The forecast is likely to get gloomier since there is no end in sight for the competition for more gambling  dollars. Casino developers in Michigan are spending $50 million to convince voters there to expand gambling. They want to build eight new casinos, including one in the Pontiac Silverdome, the former home of the Detroit Lions.

In Illinois — the first state to sell lottery tickets online —  there are powerful lawmakers pushing legislation that would add five new casinos, including one in Chicago, as well as place slot machines at airports, horse-racing tracks, and the Illinois State Fairgrounds.

Kentucky legislators killed a casino gambling bill last month that would have allowed slot machines at the state’s racetracks. But bill backers there think expanded gambling is inevitable as the state’s venerable horse-racing industry struggles to keep pace.

State Rep.

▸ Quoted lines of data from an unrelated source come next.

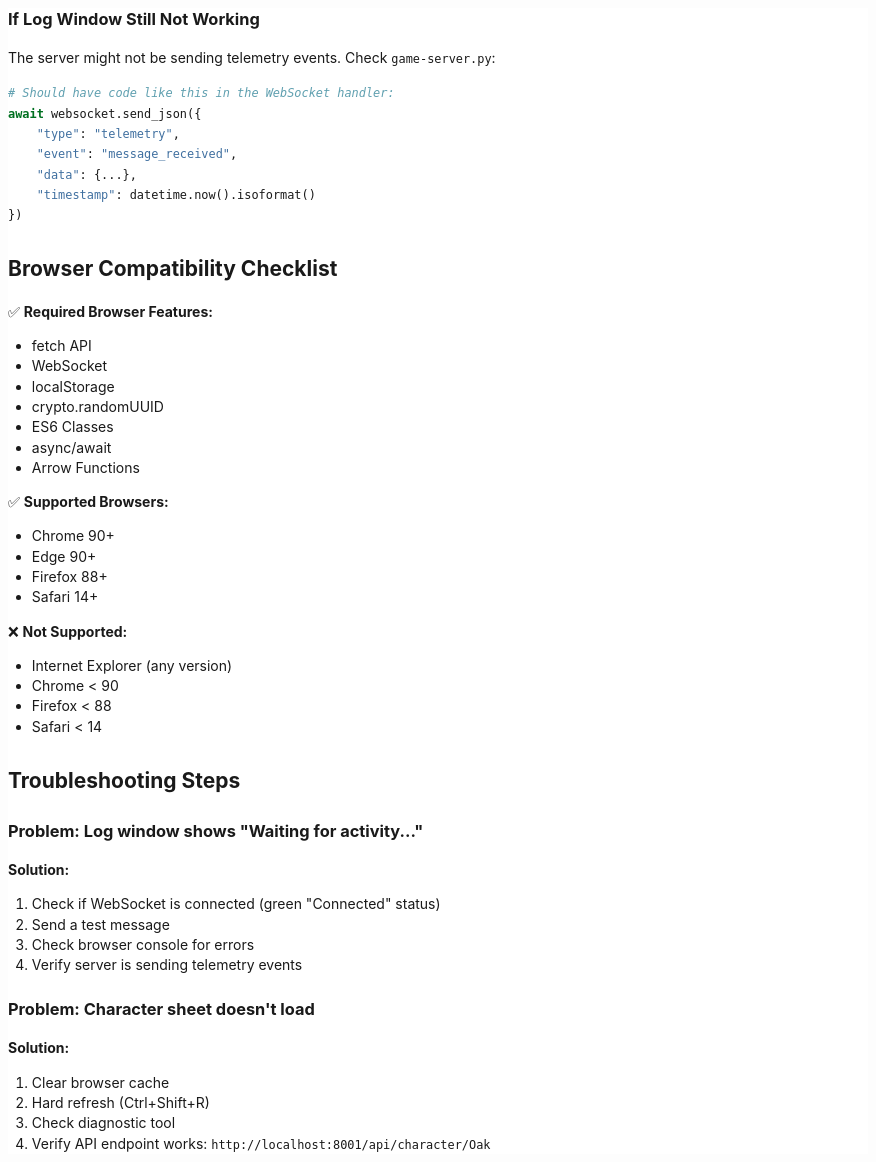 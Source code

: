 ### If Log Window Still Not Working

The server might not be sending telemetry events. Check `game-server.py`:

```python
# Should have code like this in the WebSocket handler:
await websocket.send_json({
    "type": "telemetry",
    "event": "message_received",
    "data": {...},
    "timestamp": datetime.now().isoformat()
})
```

## Browser Compatibility Checklist

✅ **Required Browser Features:**
- fetch API
- WebSocket
- localStorage
- crypto.randomUUID
- ES6 Classes
- async/await
- Arrow Functions

✅ **Supported Browsers:**
- Chrome 90+
- Edge 90+
- Firefox 88+
- Safari 14+

❌ **Not Supported:**
- Internet Explorer (any version)
- Chrome < 90
- Firefox < 88
- Safari < 14

## Troubleshooting Steps

### Problem: Log window shows "Waiting for activity..."
**Solution:**
1. Check if WebSocket is connected (green "Connected" status)
2. Send a test message
3. Check browser console for errors
4. Verify server is sending telemetry events

### Problem: Character sheet doesn't load
**Solution:**
1. Clear browser cache
2. Hard refresh (Ctrl+Shift+R)
3. Check diagnostic tool
4. Verify API endpoint works: `http://localhost:8001/api/character/Oak`
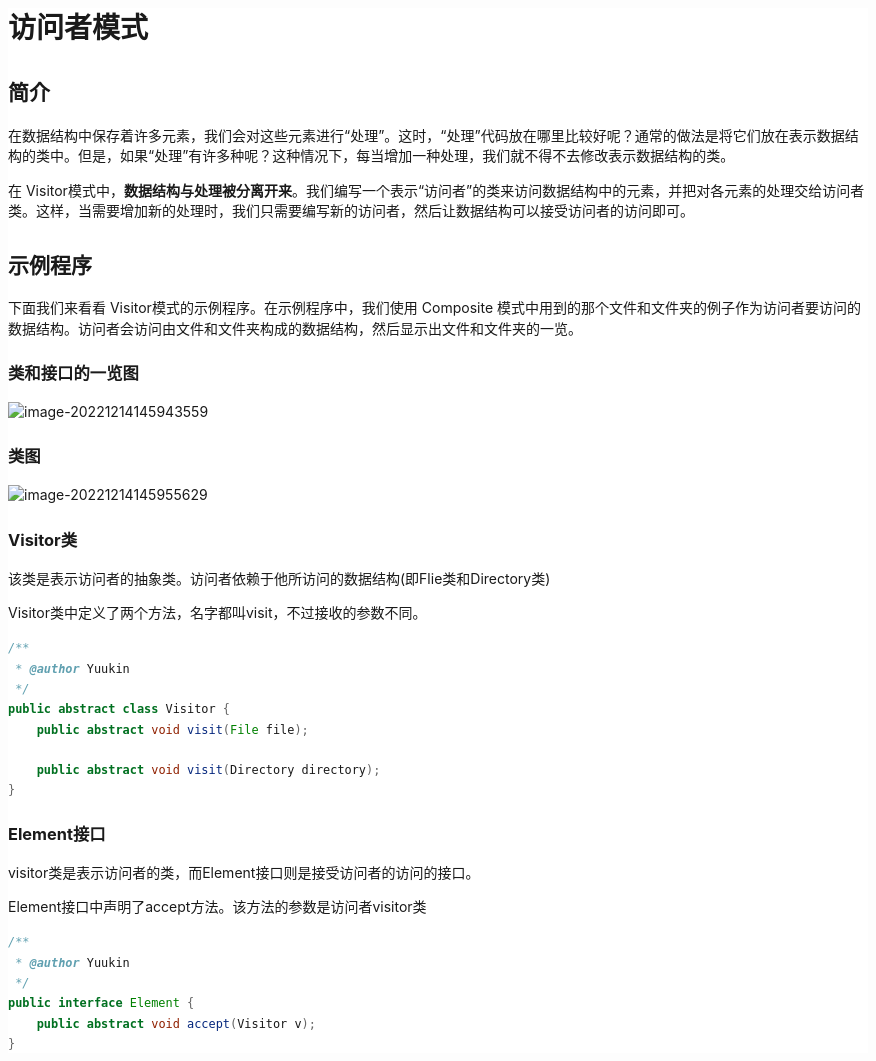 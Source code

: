 # 访问者模式

## 简介

在数据结构中保存着许多元素，我们会对这些元素进行“处理”。这时，“处理”代码放在哪里比较好呢？通常的做法是将它们放在表示数据结构的类中。但是，如果“处理”有许多种呢？这种情况下，每当增加一种处理，我们就不得不去修改表示数据结构的类。

在 Visitor模式中，**数据结构与处理被分离开来**。我们编写一个表示“访问者”的类来访问数据结构中的元素，并把对各元素的处理交给访问者类。这样，当需要增加新的处理时，我们只需要编写新的访问者，然后让数据结构可以接受访问者的访问即可。

## 示例程序

下面我们来看看 Visitor模式的示例程序。在示例程序中，我们使用 Composite 模式中用到的那个文件和文件夹的例子作为访问者要访问的数据结构。访问者会访问由文件和文件夹构成的数据结构，然后显示出文件和文件夹的一览。

### 类和接口的一览图

![image-20221214145943559](C:\Users\Yuukin\AppData\Roaming\Typora\typora-user-images\image-20221214145943559.png)

### 类图

![image-20221214145955629](C:\Users\Yuukin\AppData\Roaming\Typora\typora-user-images\image-20221214145955629.png)

### Visitor类

该类是表示访问者的抽象类。访问者依赖于他所访问的数据结构(即Flie类和Directory类)

Visitor类中定义了两个方法，名字都叫visit，不过接收的参数不同。

```java
/**
 * @author Yuukin
 */
public abstract class Visitor {
    public abstract void visit(File file);

    public abstract void visit(Directory directory);
}

```

### Element接口

visitor类是表示访问者的类，而Element接口则是接受访问者的访问的接口。

Element接口中声明了accept方法。该方法的参数是访问者visitor类

```java
/**
 * @author Yuukin
 */
public interface Element {
    public abstract void accept(Visitor v);
}
```
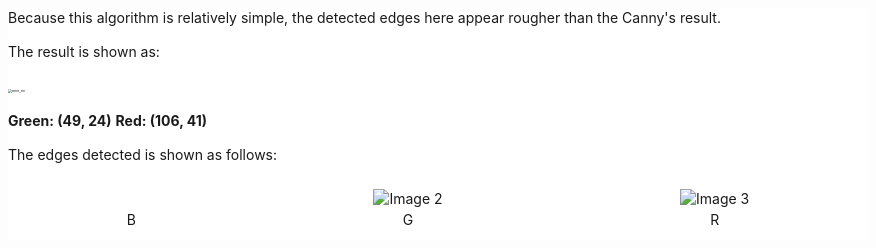 Because this algorithm is relatively simple, the detected edges here appear rougher than the Canny's result. 

The result is shown as:

<img src="p1_pics/edge/emir_sobel.jpg" alt="emir_mi" style="zoom: 25%;" />

**Green: (49, 24)**
**Red: (106, 41)**

The edges detected is shown as follows:

<div style="display: flex; justify-content: space-around;">
  <figure style="text-align: center; margin: 10px;">
    <img src="p1_pics/edge/sobel_edges_b.jpg" alt="" style="width: 300px;">
    <figcaption>B</figcaption>
  </figure>
  <figure style="text-align: center; margin: 10px;">
    <img src="p1_pics/edge/sobel_edges_g.jpg" alt="Image 2" style="width: 300px;">
    <figcaption>G</figcaption>
  </figure>
  <figure style="text-align: center; margin: 10px;">
    <img src="p1_pics/edge/sobel_edges_r.jpg" alt="Image 3" style="width: 300px;">
    <figcaption>R</figcaption>
  </figure>
</div>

Ed Clere, a New Albany Republican who sits on the House Education Committee, said the drop in gaming tax revenue doesn’t bode well for the state’s cash-strapped schools. Most of the casino taxes go into the state’s general fund; that’s where K-12 schools get most of their operating money.

Like Kenley and other lawmakers, Clere worries that Indiana has become addicted to gambling revenues.

“It’s sobering,” Clere said. “As a state, we’ve built a revenue structure with components that are changing whether we like it or not.”